Last week we sold our first house. Here are some things that we took away from the experience.
1. It sure feels good to be a seller
By now you may have heard the horror stories of being a buyer in this housing market. From my perspective as a seller, they all feel pretty true. For some reference, three and half years ago we bought our house. A few weeks before listing our realtor said she felt good about listing it for $50k above what we bought it for. Cool beans. A week later she had bumped that up to $60k over just for the heck of it. Then right before listing she walked through our house one more time and since we had put in some work getting everything nice and clean she couldn’t help but bump it up to $65k over. We listed for 3 days and had 8 showings and an open house. We had 8 offers come in, all starting at at least 10k over list price. A couple offers came in from corporations who wanted to pay cash with sight unseen. As our realtor began letting people know where they stood, the offers kept climbing. $80k over what we bought it for, $90k, $100k in cash. We thought that was it, until Sunday morning an offer for $105k over our purchase price came in.
So basically, three and a half years after buying the house we sold it for $105k more! And it was pretty painless. Three days of showings, selling the house “as is” with no need to make repairs, and even a free month of living here since we requested to move out later this summer. Sellers get whatever they want these days!
2. The value of “the story”
Some offers came with letters about the buyer’s “story”, little tidbits of who they are and why they fell in love with our house.
In one case a buyer’s realtor sent us the wrong “story” and it talked all about how the buyer loved our covered patio (we don’t have one) and our finished basement (ours is unfinished). When the realtor apologized and sent the corrected letter, with all the same emotions and pleas, it very much lost its effect.
In the end, we had two great offers that rose above the pack. In one case we knew their story, and in one case we really didn’t. We ended up selling to the ones with the story. Just knowing a little bit about them helped us visualize them loving the house like we have.
“Stuff” is funny. It is inanimate. It does not have feelings. And eventually you have to admit that your house is also “stuff”, albeit a very big “stuff.” However, this week we couldn’t help but feel like we owed this house for all the good times it gave us. Like we couldn’t just kick it to the curb and sell it to a corporation who would trash it with renters or to people who we didn’t know anything about. We wanted to leave it in good hands, like it was a faithful dog or something. And the “story” went a long way in helping us feel good about things.
3. The week of selling felt like a vacation
With all the showings we of course had to be out of the house for big chunks of the day. (And for the times we didn’t have to be out, we didn’t want our little girls getting their grubby fingers all over everything!) So for three days we were fairly nomadic. We ate at restaurants for every meal and got to skip work and hang out with our friends during the days. We went to some cool new places in our city and ended up having a really great time. By the end we both agreed that we felt we had been on a vacation. Each day was different, we had good food, and like a vacation each day was a little more stressful than usual, a little more expensive than usual, and a little more fun than usual.
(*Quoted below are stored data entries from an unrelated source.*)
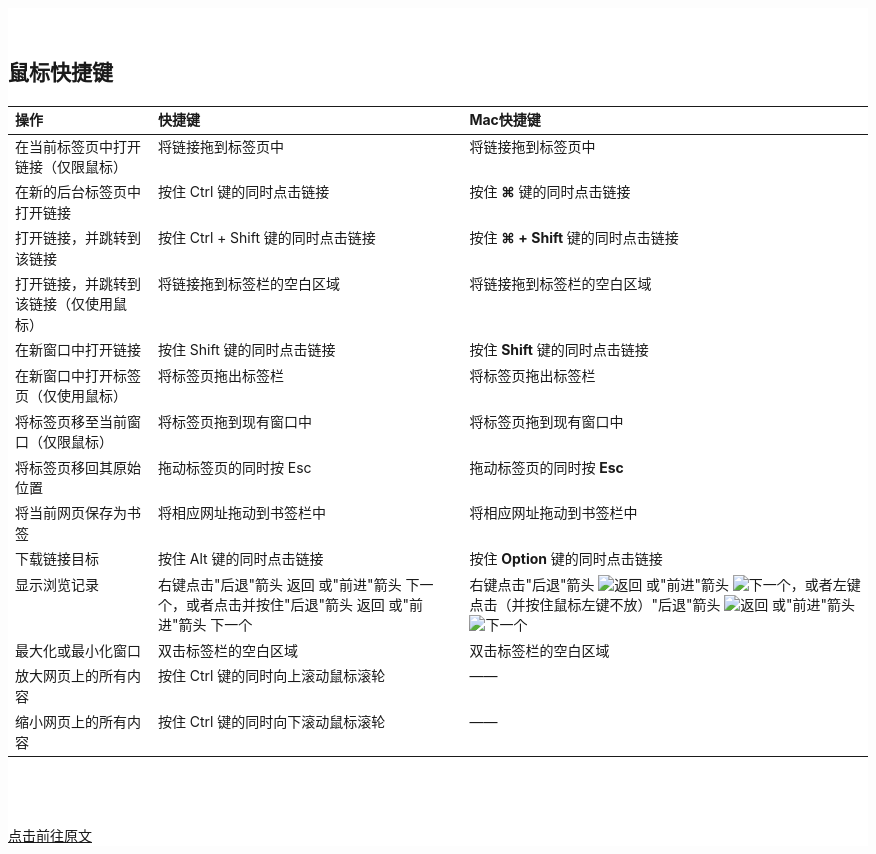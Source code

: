 </br>

## 鼠标快捷键

| 操作                                  | 快捷键                             | Mac快捷键                                |
| :----------------------------------- | :-------------------------------- | :-------------------------------------- |
| 在当前标签页中打开链接（仅限鼠标）         | 将链接拖到标签页中                   | 将链接拖到标签页中                         |
| 在新的后台标签页中打开链接               | 按住 Ctrl 键的同时点击链接            | 按住 **⌘** 键的同时点击链接                |
| 打开链接，并跳转到该链接                 | 按住 Ctrl + Shift 键的同时点击链接    | 按住 **⌘ + Shift** 键的同时点击链接        |
| 打开链接，并跳转到该链接（仅使用鼠标）     | 将链接拖到标签栏的空白区域             | 将链接拖到标签栏的空白区域                  |
| 在新窗口中打开链接                     | 按住 Shift 键的同时点击链接            | 按住 **Shift** 键的同时点击链接            |
| 在新窗口中打开标签页（仅使用鼠标）        | 将标签页拖出标签栏                    | 将标签页拖出标签栏                         |
| 将标签页移至当前窗口（仅限鼠标）          | 将标签页拖到现有窗口中                | 将标签页拖到现有窗口中                      |
| 将标签页移回其原始位置                  | 拖动标签页的同时按 Esc                | 拖动标签页的同时按 **Esc**                 |
| 将当前网页保存为书签                    | 将相应网址拖动到书签栏中              | 将相应网址拖动到书签栏中                     |
| 下载链接目标                           | 按住 Alt 键的同时点击链接            | 按住 **Option** 键的同时点击链接            |
| 显示浏览记录                           | 右键点击"后退"箭头 返回 或"前进"箭头 下一个，或者点击并按住"后退"箭头 返回 或"前进"箭头 下一个 | 右键点击"后退"箭头 ![返回](https://static.runoob.com/images/mix/left.png) 或"前进"箭头 ![下一个](https://static.runoob.com/images/mix/right.png)，或者左键点击（并按住鼠标左键不放）"后退"箭头 ![返回](https://static.runoob.com/images/mix/left.png) 或"前进"箭头 ![下一个](https://static.runoob.com/images/mix/right.png)  |
| 最大化或最小化窗口                     | 双击标签栏的空白区域                  | 双击标签栏的空白区域                        |
| 放大网页上的所有内容                   | 按住 Ctrl 键的同时向上滚动鼠标滚轮      | ——                                       |
| 缩小网页上的所有内容                   | 按住 Ctrl 键的同时向下滚动鼠标滚轮      | ——                                       |

</br>
</br>

[点击前往原文](https://www.runoob.com/?s=Google%E5%BF%AB%E6%8D%B7%E9%94%AE)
4. The bizarre feeling of seeing strangers walk through your house
One showing went long and when we came back home we saw a couple on our front porch, obviously deliberating about the house and deciding to put in an offer or not. It took us back to a few years ago when we were in their shoes, standing on a front porch and deliberating about if we should make the largest purchase of our lives and raise our family in the house that we had spent a grand total of 45 minutes inside. Real estate is pretty insane like that.
It was strange thinking of these complete strangers just wandering through our house; through our kitchen where we throw impromptu dance parties with our little girls, onto the patio that we built to enjoy our sunsets, into the bedroom where we painted pink rainbows on the walls, and inside the rooms where so much of our life has happened.
If these walls could speak, they’d tell a lot about what they’ve seen of us. But alas, walls can not speak (probably for the best) and the next family will create their own countless memories in the exact same space, oblivious to all that has happened here before them.
Real estate is pretty insane like that.